_WHAT YOU HAVE TO DO_
Find each line below where the word "Professional" occurs, and copy it.

Start of LISTED ENTRIES

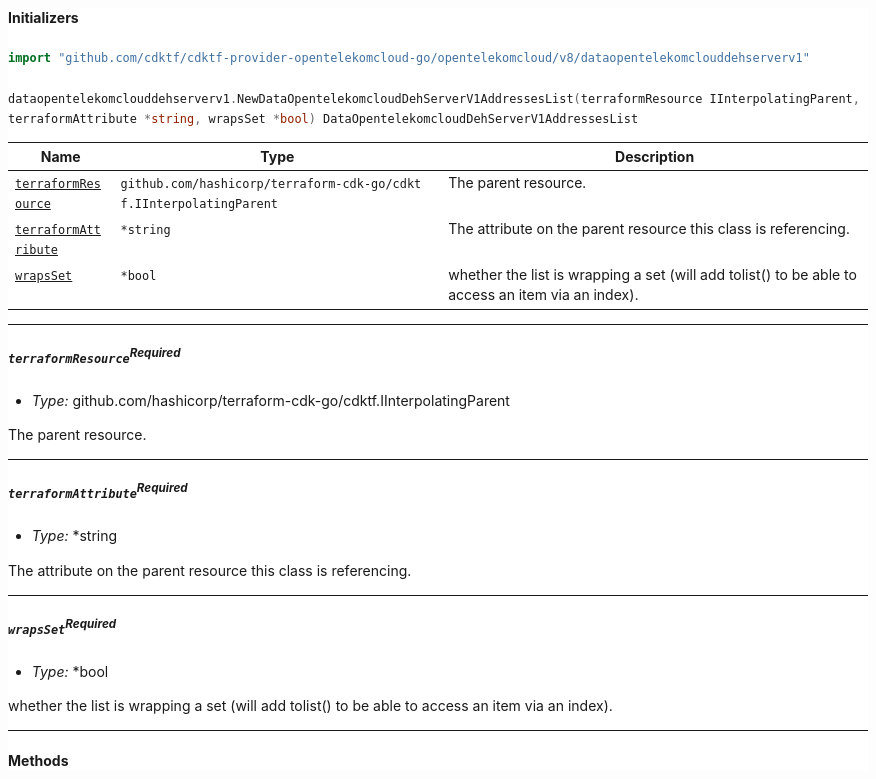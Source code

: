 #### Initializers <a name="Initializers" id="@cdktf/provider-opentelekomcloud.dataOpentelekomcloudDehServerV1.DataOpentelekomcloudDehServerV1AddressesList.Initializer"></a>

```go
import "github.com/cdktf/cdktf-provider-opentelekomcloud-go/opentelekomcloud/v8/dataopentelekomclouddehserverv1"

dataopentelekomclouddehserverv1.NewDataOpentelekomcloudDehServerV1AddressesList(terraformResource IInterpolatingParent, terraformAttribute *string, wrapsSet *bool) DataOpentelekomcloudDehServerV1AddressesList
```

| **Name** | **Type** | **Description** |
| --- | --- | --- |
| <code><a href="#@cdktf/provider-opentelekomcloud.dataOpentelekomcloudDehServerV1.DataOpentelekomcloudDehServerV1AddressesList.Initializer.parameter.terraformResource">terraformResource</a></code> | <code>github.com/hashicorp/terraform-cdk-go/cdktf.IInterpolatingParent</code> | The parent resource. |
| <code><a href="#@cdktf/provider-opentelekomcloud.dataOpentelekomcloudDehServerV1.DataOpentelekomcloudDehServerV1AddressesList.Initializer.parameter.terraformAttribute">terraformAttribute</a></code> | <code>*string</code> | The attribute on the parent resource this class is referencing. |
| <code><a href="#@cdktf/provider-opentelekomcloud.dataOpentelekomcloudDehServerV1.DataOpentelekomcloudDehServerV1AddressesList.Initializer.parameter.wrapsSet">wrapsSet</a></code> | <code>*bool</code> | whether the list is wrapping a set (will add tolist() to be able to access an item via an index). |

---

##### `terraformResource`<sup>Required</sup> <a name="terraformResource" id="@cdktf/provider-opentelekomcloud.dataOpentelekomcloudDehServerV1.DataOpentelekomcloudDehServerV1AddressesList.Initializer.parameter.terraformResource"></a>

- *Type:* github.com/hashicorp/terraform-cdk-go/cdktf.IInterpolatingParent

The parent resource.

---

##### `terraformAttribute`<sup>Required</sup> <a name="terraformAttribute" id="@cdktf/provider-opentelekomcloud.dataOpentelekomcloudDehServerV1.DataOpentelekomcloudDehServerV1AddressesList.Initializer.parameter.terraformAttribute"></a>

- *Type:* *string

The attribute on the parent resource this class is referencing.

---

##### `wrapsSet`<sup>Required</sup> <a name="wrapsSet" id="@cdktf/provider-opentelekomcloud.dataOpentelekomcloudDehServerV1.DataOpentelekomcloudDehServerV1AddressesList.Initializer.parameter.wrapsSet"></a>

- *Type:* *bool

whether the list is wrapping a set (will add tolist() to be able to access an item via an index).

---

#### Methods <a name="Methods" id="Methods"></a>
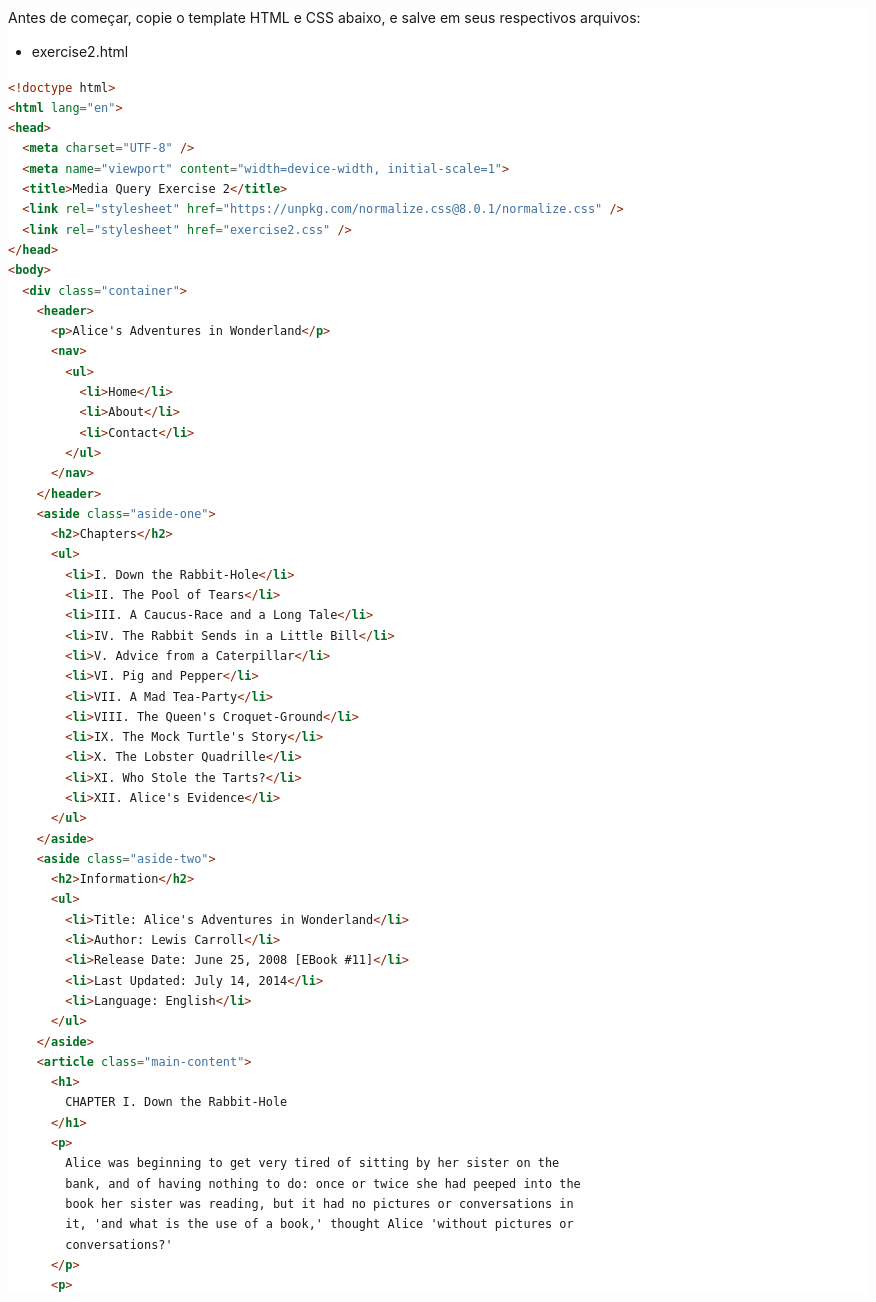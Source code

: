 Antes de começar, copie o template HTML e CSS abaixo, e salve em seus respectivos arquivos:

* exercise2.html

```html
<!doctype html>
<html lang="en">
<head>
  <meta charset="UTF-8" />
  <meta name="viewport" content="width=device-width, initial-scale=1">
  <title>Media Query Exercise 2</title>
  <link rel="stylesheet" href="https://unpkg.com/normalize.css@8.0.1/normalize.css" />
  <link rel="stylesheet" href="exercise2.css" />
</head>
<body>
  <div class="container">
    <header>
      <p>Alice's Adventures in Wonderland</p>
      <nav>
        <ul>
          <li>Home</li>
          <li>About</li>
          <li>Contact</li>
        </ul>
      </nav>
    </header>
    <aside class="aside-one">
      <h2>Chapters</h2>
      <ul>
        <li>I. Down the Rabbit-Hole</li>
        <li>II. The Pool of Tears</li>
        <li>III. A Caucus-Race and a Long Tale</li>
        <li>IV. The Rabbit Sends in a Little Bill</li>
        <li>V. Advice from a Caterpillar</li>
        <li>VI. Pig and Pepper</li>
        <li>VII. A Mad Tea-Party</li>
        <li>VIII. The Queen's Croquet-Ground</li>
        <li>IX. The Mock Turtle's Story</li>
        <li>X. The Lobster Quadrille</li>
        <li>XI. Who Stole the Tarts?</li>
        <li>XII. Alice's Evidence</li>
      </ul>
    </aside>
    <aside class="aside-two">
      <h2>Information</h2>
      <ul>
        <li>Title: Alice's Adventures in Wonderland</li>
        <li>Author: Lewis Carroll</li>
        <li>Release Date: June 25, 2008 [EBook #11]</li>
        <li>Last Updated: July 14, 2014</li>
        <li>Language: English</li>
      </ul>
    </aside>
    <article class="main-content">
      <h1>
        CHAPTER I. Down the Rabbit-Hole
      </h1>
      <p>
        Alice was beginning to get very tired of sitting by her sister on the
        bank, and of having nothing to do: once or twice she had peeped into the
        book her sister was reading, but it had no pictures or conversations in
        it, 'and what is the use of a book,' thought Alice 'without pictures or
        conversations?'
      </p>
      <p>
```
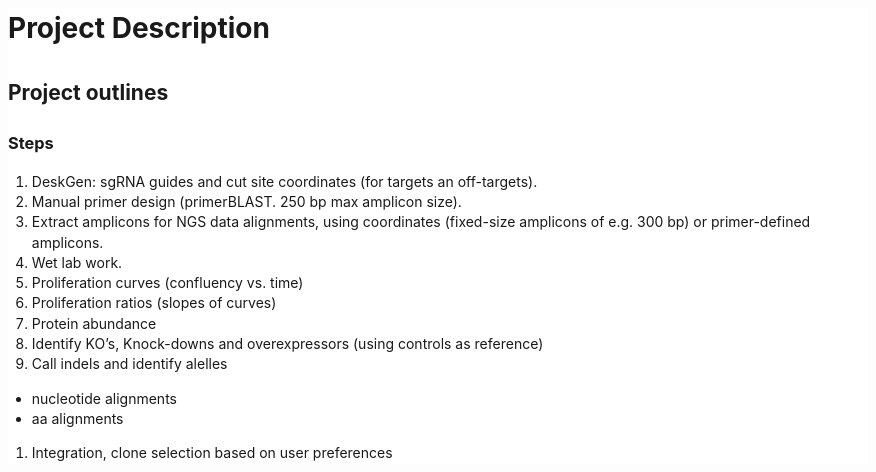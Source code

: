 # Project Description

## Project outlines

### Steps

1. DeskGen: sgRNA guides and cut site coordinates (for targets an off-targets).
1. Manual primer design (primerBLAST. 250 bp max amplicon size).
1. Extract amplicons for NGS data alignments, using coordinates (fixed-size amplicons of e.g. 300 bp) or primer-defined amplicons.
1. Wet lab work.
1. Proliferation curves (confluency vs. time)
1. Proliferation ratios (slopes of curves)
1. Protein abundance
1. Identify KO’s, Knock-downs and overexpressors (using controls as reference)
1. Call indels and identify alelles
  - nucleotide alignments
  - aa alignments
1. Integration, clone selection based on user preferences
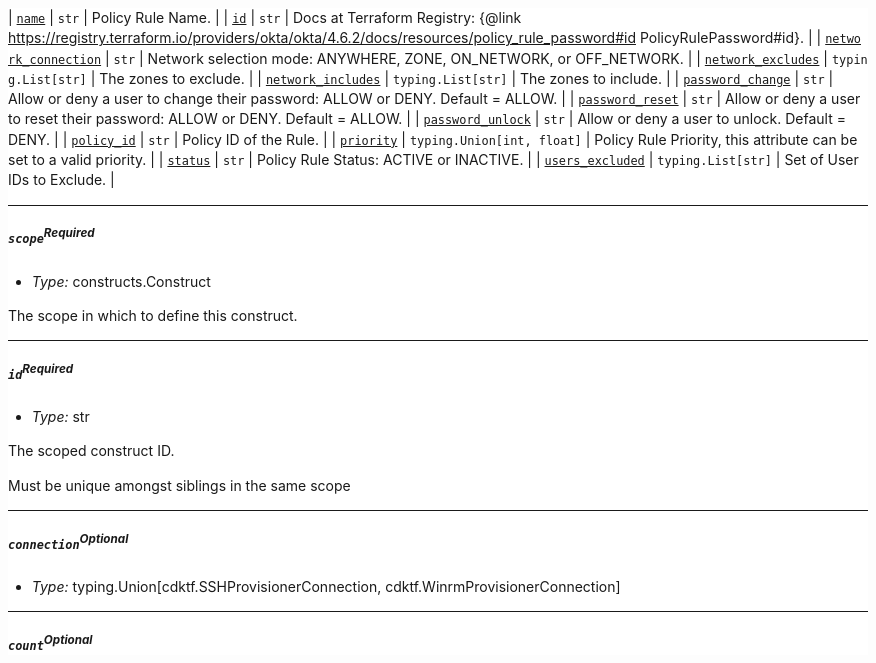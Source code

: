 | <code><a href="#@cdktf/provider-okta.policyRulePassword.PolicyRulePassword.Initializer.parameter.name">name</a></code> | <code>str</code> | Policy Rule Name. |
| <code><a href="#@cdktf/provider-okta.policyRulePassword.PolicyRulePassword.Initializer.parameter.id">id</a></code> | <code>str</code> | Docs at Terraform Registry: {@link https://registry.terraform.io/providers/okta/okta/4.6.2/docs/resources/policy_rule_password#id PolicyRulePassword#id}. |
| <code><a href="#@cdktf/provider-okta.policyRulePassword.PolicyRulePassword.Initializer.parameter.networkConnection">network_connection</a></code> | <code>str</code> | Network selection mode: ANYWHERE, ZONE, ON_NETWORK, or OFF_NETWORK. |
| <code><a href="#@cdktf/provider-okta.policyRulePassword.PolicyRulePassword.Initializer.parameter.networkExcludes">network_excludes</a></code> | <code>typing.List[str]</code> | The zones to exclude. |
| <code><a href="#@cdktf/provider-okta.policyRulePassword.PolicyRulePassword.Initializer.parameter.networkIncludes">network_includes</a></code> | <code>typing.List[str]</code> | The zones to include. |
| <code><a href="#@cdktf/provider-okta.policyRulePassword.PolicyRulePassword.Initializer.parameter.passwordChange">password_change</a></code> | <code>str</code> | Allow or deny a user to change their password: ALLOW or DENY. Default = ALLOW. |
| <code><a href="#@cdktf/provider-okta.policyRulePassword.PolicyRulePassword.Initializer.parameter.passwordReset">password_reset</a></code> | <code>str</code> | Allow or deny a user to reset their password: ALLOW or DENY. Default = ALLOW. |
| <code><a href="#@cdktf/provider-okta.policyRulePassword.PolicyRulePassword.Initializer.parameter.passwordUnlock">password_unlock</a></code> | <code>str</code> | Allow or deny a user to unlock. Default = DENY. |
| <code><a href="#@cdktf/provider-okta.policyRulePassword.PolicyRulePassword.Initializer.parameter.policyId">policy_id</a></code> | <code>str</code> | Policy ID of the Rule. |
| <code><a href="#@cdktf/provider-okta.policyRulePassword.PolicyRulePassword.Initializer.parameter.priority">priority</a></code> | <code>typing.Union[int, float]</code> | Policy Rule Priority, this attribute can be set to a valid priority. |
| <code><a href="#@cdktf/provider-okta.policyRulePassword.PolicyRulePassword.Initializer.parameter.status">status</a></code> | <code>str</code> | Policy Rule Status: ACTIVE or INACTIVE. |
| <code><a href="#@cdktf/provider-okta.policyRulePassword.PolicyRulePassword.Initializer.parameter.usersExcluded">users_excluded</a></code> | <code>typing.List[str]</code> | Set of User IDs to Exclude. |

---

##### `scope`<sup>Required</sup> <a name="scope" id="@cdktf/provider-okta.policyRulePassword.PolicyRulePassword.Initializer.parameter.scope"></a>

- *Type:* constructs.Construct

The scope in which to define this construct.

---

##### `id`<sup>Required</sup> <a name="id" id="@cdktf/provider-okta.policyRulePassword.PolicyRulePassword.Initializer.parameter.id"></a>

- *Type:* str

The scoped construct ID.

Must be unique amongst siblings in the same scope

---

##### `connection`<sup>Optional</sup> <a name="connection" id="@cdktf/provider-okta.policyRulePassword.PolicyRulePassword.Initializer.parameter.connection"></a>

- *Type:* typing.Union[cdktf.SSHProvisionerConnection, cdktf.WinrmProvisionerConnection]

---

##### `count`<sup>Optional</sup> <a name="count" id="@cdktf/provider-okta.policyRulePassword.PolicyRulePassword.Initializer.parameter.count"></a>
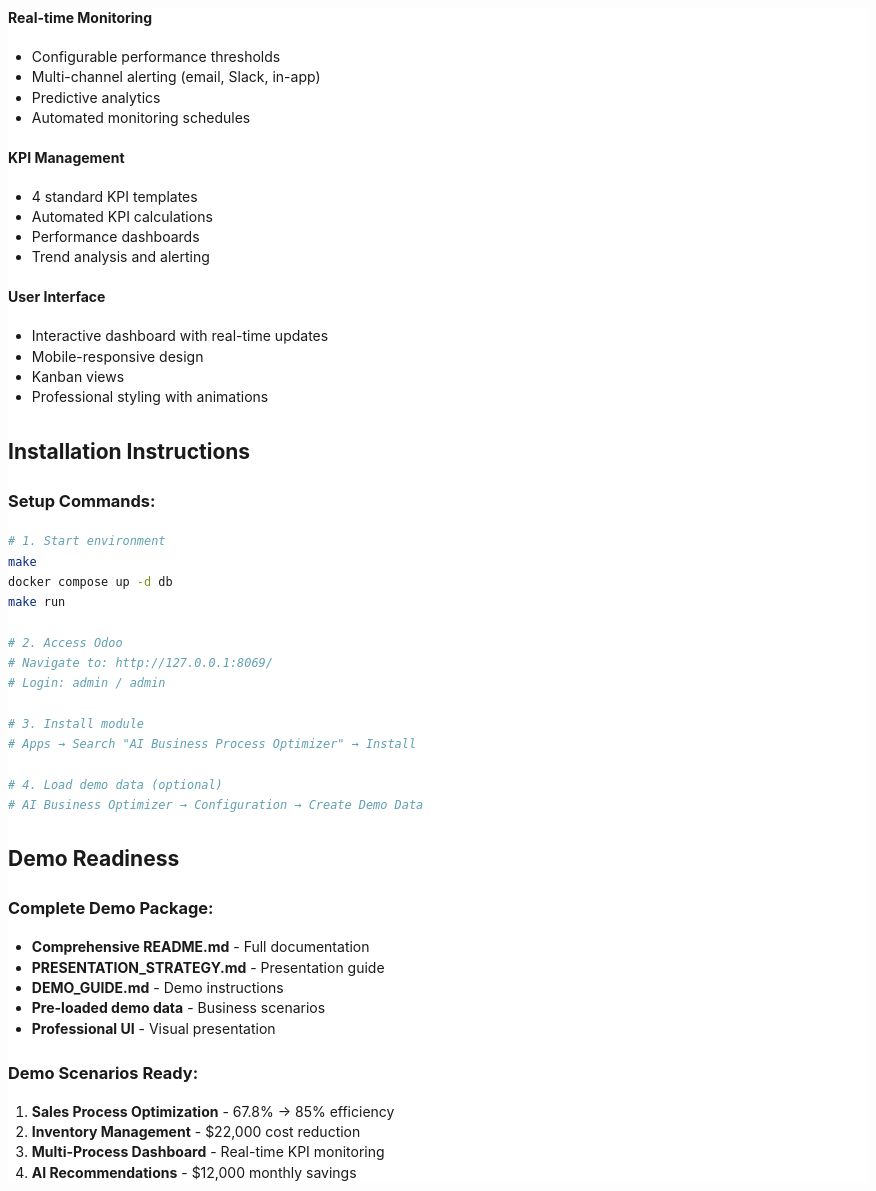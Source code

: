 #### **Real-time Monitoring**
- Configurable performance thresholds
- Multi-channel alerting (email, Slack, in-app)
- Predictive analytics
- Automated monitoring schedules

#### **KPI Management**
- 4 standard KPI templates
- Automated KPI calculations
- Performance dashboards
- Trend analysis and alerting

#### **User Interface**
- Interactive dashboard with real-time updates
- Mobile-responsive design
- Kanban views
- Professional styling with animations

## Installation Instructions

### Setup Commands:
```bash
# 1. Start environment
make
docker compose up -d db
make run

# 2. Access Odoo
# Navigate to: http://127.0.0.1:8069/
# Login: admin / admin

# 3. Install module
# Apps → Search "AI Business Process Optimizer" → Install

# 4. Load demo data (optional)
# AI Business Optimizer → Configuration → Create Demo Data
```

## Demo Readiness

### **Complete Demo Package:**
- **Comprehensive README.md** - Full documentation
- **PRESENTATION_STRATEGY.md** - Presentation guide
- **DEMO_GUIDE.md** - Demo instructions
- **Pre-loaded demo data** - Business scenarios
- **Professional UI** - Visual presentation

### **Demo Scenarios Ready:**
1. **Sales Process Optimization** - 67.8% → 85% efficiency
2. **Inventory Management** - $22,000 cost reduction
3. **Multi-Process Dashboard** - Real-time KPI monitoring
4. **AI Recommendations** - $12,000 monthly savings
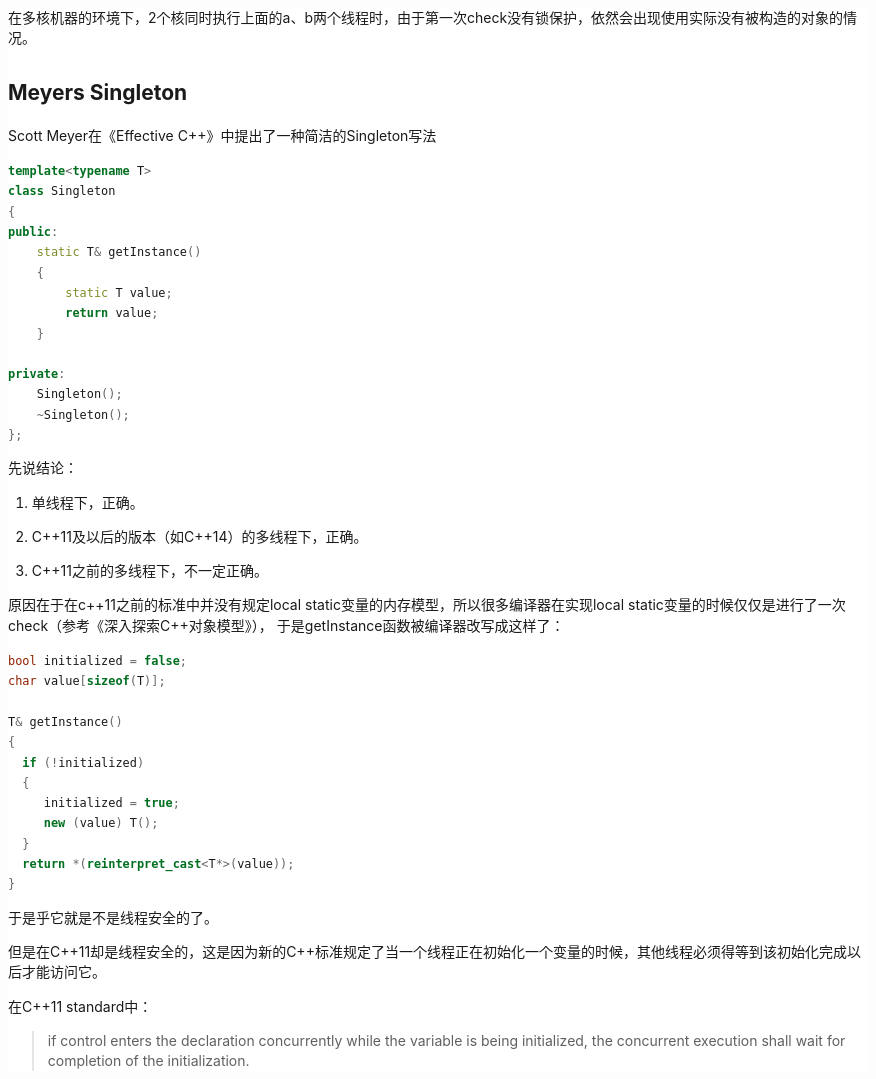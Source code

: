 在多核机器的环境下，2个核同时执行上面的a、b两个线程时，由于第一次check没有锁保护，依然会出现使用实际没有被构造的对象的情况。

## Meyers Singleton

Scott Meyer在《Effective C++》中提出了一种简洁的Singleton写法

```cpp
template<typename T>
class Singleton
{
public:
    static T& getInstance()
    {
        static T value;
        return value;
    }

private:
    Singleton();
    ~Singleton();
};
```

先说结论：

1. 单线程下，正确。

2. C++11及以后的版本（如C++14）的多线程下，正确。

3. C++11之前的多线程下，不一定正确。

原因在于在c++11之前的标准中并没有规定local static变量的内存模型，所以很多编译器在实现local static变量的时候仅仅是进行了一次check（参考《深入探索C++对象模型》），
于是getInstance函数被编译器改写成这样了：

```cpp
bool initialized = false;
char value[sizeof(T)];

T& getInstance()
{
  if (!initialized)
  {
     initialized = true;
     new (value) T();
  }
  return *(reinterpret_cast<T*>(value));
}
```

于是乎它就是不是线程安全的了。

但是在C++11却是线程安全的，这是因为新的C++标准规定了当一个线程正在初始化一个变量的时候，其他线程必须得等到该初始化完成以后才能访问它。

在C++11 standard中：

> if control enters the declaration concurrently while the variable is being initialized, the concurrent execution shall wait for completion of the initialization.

End of LISTED ENTRIES

_ANSWER TO THIS PROBLEM_
- Professional styling with animations
- **Professional UI** - Visual presentation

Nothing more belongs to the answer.